Suffice to say that a recent KPMG study commissioned by the Malta Development Association found that the average asking price for a penthouse in 2025—the year Galdes finalised the contract—is €555,000 with a median price tag of €413,000. The study found that apartment prices have been increasing year-on-year at an average rate of 14%. 

This marked difference between what Galdes paid and the market value of a property like his is enough to raise eyebrows. 

Any right-thinking individual is justified to conclude that Galdes managed to secure the favourable price because he is a minister. Galdes has refuted any suggestion of impropriety, insisting he benefitted from the same terms afforded to other clients of the company that sold him the penthouse. 

But there is a crucial difference between ‘other clients’ and Galdes—the latter is an elected official and minister, whose duties extend beyond what is simply legal or not. 

As minister, Galdes is responsible for a portfolio that includes social and affordable housing.
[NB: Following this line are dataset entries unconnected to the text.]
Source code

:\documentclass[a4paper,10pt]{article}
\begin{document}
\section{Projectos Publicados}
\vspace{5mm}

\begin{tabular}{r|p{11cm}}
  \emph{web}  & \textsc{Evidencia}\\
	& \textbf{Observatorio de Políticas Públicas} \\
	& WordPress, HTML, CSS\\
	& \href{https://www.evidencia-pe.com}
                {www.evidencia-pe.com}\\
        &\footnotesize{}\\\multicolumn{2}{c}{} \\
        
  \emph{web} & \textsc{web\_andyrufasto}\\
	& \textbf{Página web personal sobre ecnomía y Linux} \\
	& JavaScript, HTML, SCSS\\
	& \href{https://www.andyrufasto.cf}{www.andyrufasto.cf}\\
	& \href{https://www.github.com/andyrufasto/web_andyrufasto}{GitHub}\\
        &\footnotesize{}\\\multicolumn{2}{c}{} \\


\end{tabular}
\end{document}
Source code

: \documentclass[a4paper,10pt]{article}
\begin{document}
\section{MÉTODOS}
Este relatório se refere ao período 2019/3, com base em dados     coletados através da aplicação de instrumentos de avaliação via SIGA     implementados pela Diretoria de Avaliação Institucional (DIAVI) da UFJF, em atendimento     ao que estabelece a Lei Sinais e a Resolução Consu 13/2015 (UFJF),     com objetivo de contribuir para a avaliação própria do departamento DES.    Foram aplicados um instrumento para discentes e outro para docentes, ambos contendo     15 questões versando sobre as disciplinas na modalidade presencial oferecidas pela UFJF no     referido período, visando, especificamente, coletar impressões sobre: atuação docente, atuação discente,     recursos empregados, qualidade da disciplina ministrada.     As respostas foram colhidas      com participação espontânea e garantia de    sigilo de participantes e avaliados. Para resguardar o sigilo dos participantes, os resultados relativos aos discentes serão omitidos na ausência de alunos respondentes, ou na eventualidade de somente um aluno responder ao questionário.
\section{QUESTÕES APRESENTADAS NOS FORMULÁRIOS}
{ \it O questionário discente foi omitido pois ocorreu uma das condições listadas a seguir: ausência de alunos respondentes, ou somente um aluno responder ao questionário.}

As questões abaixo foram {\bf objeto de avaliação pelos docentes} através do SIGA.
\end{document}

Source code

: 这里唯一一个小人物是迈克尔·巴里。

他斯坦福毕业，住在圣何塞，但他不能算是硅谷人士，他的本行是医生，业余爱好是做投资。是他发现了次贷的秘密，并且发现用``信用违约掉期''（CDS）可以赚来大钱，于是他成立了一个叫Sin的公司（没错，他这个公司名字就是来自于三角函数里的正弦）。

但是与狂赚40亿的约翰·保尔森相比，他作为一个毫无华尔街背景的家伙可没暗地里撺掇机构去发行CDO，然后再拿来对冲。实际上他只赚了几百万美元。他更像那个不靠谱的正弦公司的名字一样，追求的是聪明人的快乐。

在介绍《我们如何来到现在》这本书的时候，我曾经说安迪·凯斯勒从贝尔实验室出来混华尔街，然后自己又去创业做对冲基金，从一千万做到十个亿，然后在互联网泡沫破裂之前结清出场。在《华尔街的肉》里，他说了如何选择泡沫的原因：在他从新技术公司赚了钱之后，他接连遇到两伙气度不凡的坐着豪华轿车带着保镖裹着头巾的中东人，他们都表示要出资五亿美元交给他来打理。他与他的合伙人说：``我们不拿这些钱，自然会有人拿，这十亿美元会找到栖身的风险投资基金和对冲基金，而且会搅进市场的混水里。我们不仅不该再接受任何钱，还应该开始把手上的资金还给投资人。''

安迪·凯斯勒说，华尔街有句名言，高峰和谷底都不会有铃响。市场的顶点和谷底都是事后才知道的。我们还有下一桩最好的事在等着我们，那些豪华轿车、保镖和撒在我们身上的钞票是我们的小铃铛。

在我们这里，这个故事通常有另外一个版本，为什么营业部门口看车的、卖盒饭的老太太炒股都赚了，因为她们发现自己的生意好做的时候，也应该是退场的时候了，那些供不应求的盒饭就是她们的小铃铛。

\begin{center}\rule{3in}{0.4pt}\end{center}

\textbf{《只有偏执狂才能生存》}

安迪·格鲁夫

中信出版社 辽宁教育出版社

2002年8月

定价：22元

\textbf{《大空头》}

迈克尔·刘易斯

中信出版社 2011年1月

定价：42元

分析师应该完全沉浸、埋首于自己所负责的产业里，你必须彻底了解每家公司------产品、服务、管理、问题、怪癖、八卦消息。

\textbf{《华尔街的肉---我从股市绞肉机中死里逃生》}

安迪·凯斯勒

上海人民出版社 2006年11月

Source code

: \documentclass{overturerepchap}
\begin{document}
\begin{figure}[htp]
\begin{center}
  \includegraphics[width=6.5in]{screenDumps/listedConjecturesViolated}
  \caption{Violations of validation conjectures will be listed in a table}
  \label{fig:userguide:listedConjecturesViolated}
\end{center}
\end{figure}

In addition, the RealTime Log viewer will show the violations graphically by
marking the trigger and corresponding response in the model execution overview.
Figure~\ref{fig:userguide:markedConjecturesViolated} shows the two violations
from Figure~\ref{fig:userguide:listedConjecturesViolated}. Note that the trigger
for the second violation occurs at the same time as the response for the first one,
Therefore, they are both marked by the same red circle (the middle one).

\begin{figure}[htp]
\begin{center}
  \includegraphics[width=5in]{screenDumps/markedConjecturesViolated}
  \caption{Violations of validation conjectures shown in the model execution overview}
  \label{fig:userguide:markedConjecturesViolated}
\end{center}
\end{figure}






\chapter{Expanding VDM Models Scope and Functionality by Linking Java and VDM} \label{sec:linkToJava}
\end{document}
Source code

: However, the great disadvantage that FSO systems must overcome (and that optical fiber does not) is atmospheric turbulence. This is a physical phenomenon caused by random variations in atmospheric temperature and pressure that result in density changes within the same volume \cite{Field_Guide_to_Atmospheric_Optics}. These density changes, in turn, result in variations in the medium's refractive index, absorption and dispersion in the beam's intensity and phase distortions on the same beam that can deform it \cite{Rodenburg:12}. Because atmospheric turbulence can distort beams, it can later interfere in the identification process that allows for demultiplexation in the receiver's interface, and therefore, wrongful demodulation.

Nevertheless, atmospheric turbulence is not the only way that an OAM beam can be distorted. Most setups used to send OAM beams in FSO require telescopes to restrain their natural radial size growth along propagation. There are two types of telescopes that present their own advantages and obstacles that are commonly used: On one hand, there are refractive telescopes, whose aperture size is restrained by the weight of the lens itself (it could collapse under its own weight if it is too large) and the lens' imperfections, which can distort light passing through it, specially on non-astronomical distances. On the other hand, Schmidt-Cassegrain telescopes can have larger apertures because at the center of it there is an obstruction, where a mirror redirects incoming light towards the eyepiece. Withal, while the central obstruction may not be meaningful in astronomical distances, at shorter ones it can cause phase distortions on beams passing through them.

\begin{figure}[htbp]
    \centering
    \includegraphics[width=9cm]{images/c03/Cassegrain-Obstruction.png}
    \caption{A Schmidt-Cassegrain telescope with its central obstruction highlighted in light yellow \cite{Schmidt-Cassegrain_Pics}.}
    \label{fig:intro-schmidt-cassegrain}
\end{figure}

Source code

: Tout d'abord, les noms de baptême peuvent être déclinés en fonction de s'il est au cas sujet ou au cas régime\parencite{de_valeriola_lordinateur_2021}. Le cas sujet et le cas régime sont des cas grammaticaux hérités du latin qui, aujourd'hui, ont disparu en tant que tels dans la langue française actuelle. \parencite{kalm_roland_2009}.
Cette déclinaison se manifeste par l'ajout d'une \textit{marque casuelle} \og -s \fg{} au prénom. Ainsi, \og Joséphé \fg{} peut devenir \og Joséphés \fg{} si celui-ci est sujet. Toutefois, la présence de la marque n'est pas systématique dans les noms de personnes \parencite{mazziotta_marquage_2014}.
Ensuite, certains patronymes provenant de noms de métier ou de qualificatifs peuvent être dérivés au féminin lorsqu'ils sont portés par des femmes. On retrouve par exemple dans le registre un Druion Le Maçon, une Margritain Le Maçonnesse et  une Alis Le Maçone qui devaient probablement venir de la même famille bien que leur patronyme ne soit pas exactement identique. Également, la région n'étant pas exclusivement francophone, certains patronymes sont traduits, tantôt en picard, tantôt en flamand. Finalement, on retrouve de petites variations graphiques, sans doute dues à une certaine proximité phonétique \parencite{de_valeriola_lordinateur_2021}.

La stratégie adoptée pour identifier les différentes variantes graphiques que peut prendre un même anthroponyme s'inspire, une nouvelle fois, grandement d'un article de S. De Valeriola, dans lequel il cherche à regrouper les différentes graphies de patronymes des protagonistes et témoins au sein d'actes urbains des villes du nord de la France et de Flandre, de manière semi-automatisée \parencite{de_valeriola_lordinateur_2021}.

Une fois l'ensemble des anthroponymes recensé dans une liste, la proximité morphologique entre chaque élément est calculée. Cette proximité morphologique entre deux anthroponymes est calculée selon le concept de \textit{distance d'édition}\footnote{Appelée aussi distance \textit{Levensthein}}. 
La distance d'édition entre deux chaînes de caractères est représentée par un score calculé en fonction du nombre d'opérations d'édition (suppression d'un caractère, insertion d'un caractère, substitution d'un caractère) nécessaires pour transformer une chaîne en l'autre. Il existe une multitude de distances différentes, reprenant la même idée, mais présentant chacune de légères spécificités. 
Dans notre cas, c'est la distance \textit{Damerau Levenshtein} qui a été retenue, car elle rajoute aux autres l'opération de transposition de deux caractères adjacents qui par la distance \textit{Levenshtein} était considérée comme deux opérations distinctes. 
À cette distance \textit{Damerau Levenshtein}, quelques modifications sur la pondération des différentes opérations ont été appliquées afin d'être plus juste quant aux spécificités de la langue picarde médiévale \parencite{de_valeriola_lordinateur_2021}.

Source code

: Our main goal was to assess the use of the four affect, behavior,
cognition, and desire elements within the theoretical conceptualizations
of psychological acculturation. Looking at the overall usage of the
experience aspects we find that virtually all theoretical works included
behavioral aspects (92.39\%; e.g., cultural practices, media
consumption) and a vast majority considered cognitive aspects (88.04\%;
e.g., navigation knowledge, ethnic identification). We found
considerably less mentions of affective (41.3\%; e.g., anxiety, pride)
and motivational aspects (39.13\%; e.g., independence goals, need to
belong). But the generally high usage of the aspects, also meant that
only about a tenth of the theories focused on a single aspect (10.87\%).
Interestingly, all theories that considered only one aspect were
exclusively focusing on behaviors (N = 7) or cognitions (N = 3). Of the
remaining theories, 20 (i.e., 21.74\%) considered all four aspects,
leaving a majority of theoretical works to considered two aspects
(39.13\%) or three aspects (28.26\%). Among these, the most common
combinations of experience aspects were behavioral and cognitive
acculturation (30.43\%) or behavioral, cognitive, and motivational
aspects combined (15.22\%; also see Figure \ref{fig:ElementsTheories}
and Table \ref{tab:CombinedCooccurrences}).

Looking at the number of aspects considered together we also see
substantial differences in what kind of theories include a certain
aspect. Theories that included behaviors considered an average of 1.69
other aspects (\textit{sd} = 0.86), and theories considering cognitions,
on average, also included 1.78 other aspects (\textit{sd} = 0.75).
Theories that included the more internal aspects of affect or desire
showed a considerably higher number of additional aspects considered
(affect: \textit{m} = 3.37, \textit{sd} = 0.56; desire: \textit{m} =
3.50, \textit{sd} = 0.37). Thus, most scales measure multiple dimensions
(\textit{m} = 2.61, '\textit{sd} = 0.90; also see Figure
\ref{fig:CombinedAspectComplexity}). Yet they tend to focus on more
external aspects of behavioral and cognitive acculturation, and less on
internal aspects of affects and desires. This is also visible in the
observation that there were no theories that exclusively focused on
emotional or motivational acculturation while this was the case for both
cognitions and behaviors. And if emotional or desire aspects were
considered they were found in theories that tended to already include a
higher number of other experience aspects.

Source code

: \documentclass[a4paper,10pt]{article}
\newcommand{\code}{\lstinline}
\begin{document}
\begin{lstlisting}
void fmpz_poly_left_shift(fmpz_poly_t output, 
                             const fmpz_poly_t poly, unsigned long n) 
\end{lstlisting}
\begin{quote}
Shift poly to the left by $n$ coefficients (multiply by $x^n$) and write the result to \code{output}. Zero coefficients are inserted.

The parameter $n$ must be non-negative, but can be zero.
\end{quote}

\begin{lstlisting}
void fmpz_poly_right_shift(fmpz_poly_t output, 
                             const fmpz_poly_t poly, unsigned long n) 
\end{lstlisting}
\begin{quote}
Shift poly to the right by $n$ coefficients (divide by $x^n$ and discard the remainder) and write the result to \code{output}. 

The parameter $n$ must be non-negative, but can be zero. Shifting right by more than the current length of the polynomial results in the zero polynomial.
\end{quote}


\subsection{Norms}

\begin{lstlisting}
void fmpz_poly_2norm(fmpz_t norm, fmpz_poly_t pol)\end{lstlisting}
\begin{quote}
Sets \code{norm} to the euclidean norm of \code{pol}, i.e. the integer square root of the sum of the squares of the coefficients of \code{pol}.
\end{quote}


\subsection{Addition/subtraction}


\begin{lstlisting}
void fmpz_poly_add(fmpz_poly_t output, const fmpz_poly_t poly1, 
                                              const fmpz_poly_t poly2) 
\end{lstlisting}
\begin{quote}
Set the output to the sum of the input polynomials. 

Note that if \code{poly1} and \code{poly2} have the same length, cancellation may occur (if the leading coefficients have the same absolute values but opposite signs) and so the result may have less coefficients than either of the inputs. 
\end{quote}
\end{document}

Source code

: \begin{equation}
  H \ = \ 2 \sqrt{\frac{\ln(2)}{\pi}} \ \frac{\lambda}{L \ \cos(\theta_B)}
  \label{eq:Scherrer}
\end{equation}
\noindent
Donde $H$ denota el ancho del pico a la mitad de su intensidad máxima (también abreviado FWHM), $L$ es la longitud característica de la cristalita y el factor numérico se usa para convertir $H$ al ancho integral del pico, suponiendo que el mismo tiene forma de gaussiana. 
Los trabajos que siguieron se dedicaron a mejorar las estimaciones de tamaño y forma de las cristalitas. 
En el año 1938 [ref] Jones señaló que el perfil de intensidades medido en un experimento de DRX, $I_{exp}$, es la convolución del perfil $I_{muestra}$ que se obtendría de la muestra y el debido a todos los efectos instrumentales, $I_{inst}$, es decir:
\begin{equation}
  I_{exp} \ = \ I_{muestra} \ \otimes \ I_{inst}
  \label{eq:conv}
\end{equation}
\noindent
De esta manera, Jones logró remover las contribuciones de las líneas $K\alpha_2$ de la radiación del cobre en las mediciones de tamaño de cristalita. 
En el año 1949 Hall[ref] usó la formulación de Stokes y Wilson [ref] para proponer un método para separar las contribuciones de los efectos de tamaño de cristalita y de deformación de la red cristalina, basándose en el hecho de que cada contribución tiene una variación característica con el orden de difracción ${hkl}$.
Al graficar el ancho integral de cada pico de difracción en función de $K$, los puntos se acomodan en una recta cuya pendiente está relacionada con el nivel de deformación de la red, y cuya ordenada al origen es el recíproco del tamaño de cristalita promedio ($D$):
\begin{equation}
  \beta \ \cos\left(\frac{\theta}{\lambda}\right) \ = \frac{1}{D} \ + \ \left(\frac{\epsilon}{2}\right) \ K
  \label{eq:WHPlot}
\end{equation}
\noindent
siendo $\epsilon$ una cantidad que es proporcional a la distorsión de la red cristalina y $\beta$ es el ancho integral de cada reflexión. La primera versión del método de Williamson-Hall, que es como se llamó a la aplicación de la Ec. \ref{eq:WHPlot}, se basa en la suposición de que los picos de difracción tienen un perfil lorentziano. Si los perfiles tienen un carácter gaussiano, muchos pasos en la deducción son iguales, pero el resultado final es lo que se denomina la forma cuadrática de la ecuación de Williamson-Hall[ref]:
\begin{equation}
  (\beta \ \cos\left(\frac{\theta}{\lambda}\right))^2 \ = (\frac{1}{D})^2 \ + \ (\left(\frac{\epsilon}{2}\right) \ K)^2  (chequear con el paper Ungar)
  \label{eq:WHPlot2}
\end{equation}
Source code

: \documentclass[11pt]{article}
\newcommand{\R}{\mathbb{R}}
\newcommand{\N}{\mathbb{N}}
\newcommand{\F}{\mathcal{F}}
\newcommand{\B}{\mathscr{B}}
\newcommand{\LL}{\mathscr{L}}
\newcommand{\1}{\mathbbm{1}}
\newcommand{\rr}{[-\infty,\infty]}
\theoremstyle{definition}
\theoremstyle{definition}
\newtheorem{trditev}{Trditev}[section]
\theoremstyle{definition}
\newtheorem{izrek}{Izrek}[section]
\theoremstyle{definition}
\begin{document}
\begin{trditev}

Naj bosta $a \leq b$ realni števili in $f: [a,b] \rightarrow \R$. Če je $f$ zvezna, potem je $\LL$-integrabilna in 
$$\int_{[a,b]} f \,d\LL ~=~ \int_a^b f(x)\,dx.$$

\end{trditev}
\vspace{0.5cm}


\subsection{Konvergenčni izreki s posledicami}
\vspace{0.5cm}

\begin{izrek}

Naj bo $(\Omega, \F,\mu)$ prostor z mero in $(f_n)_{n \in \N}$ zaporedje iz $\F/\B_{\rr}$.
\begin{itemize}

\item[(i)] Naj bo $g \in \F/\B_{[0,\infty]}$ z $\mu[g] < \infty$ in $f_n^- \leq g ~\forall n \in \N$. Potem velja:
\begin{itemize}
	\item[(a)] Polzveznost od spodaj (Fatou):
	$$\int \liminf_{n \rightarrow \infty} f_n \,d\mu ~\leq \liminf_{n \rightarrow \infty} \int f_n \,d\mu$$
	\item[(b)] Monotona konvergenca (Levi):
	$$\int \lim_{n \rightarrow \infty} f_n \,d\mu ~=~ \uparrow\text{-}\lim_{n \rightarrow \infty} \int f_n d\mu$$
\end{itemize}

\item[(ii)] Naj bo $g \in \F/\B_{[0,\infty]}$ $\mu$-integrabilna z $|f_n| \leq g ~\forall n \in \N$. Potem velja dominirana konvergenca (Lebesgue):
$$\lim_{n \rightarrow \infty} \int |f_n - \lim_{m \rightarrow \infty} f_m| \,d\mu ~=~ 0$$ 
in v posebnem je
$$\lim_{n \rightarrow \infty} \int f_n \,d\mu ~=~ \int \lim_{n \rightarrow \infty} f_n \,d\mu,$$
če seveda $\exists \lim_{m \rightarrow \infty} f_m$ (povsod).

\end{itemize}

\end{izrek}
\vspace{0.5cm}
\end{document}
This encompasses the Housing Authority. 

In the period between the promise of sale agreement that Galdes signed early in 2024 and the contract signed in January this year, the developers from whom he bought the bargain penthouse, leased 104 properties to the Housing Authority as part of a social housing scheme. The scheme involves the authority renting out properties from the private sector for a 10-year period, which it then sublets to social housing applicants. 

Galdes has brushed off this blatant conflict of interest too casually by insisting he was unaware that the developers from whom he bought had participated in this scheme. We find this hard to believe. But Galdes’s statement also implies that he did not declare this conflict to the Cabinet Secretary or the prime minister when buying the penthouse earlier this year. 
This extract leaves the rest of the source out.